On reflection, I think that the issue here around unpacked sdists is somewhat orthogonal to the intent behind Metadata 2.2. As far as the spec is concerned, the key is that if a tool is given a sdist, and it builds a wheel from it, then the resulting wheel will contain metadata that matches what’s in the PKG-INFO
of the sdist. The spec has no interest in what happens if you unpack a sdist, modify it, and then build - it’s an accident of implementation that the sdist is unpacked by one tool (the frontend) and built by another (the backend) and it’s only that separation that even allows patching.
So the behaviour you describe for flit is perfectly fine - and in practice, you don’t need to check PKG-INFO
because it simply reflects the fact that you cannot get different metadata without changing the source code. As the only fields that are allowed by flit to be dynamic in pyproject.toml
are version and description, and those are picked up from the source code, everything can be static in PKG-INFO
without needing a check (if the check failed, it would be a bug in flit).

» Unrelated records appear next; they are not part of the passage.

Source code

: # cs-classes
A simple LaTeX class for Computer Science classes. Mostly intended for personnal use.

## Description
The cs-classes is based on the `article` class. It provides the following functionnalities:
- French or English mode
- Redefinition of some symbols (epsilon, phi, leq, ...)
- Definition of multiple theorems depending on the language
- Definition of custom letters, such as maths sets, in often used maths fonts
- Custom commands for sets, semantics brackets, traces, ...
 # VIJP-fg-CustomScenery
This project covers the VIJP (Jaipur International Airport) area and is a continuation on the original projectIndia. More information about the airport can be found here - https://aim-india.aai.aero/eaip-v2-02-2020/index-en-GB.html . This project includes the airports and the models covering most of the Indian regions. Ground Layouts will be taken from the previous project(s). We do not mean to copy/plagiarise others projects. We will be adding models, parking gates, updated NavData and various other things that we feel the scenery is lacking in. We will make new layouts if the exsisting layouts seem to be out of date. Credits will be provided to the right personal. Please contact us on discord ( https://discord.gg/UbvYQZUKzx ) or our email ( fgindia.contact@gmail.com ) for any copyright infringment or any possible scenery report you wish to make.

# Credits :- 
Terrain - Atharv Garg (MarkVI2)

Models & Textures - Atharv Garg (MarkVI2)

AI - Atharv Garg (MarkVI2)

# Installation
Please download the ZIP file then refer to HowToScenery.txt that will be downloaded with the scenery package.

For other backends, this may not be true, as they may allow more dynamic generation of metadata. But there’s a statement in PEP 643 which is relevant here:
Backends MUST NOT mark a field as Dynamic
if they can determine that it was generated from data that will not change at build time.
Data that is read from pyproject.toml
(i.e., not in the dynamic
list in that file) must therefore be static in the sdist metadata, and must match the pyproject.toml
value. Any discrepancy between a non-dynamic value in pyproject.toml
and a value in PKG-INFO
must therefore indicate that we are not building from a sdist.
Where that leaves me, in how I think of this, is that if we ignore patching for a moment, backends can reliably use either pyproject.toml
or PKG-INFO
to get values for metadata that is marked as “static” in the PKG-INFO
file, as both approaches are guaranteed, by design, to give the same result.
When we consider patching, we are not “building from a sdist” in the PEP 643 sense, and the rules from PEP 621 therefore apply, which say
Data specified using this PEP is considered canonical. Tools CANNOT remove, add or change data that has been statically specified. Only when a field is marked as dynamic
may a tool provide a “new” value.
So pyproject.toml
takes precedence.
So for static data (see later for dynamic) backends can always safely use pyproject.toml
as the canonical source. They can only use PKG-INFO
safely if they know the sdist hasn’t been patched. The most reliable way of checking for patching is to ensure that the values in pyproject.toml
and PKG-INFO
match.
(As an implementation note, I’ll comment that reading static data from pyproject.toml
is likely to be no slower, and possibly marginally faster, than reading it from PKG-INFO
just because TOML is an easier format to parse than RFC822, and there’s no calculation to do for static data).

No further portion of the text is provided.